The Serios experiments are no longer discussed because his images, his “blackies” and “whities,” represent a fundamental challenge to all our pictures of reality. And if there really are only atoms colliding in the Void, then Serios is the lightning declination—the clinamen—that illuminates and throws into disturbing relief our precarious understandings.

References and Notes

[1] Jule Eisenbud, The World of Ted Serios (New York: Penguin, 2006), 245; Stephen E Braude, The Gold Leaf Lady and Other Parapsychological Investigations (Chicago, IL: University of Chicago Press, 2007),107.

[2] For examples of these images, see Ibid., 251.

[3] For these images see Stephen E. Braude, The Gold Leaf Lady and Other Parapsychological Investigations, 113. Also cf. Eisenbud where many such images are reproduced.

[4] See Jule Eisenbud, The World of Ted Serios, 337; Stephen E. Braude, The Gold Leaf Lady and Other Parapsychological Investigations, 111, 120-123.

[5] This image can be found on page 24 of Jocelyn Godwin, Robert Fludd: Hermetic Philosopher and Surveyor of Two Worlds (London: Thames & Hudson, 1979).

[6] The image within which I have isolated this ‘cosmic turd’ can be found reproduced on page 32 of Godwin’s Robert Fludd: Hermetic Philosopher and Surveyor of Two Worlds.

Author Biography

Leon Marvell is Associate Professor of Film and Digital Media in the School of Communication and Creative Arts at Deakin University, Australia.

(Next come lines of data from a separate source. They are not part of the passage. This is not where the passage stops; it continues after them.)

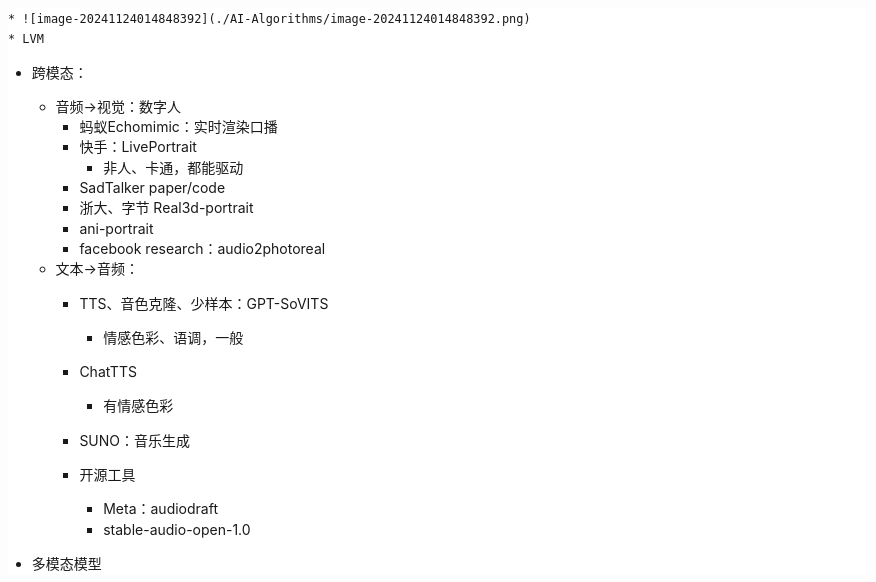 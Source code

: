     * ![image-20241124014848392](./AI-Algorithms/image-20241124014848392.png)
    * LVM
  * 跨模态：
    * 音频->视觉：数字人
      * 蚂蚁Echomimic：实时渲染口播
      * 快手：LivePortrait
        * 非人、卡通，都能驱动
      * SadTalker paper/code
      * 浙大、字节 Real3d-portrait
      * ani-portrait
      * facebook research：audio2photoreal
    * 文本->音频：
      * TTS、音色克隆、少样本：GPT-SoVITS
        * 情感色彩、语调，一般
      * ChatTTS
        * 有情感色彩
      
      * SUNO：音乐生成
      * 开源工具
        * Meta：audiodraft
        * stable-audio-open-1.0
  
  * 多模态模型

He teaches and researches film theory and history, art theory and history, cyberculture, and digital culture. As Associate Head of School in the School of Communication and Creative Arts he has recently been instrumental in introducing the Image Cluster, a teaching and research nexus consisting of the sub-disciplines of film, photography, visual arts, visual communication, and motion capture at Deakin. A regular contributor to art and media journals, he is the author of Transfigured Light: Science, Philosophy and the Hermetic Imaginary (2007).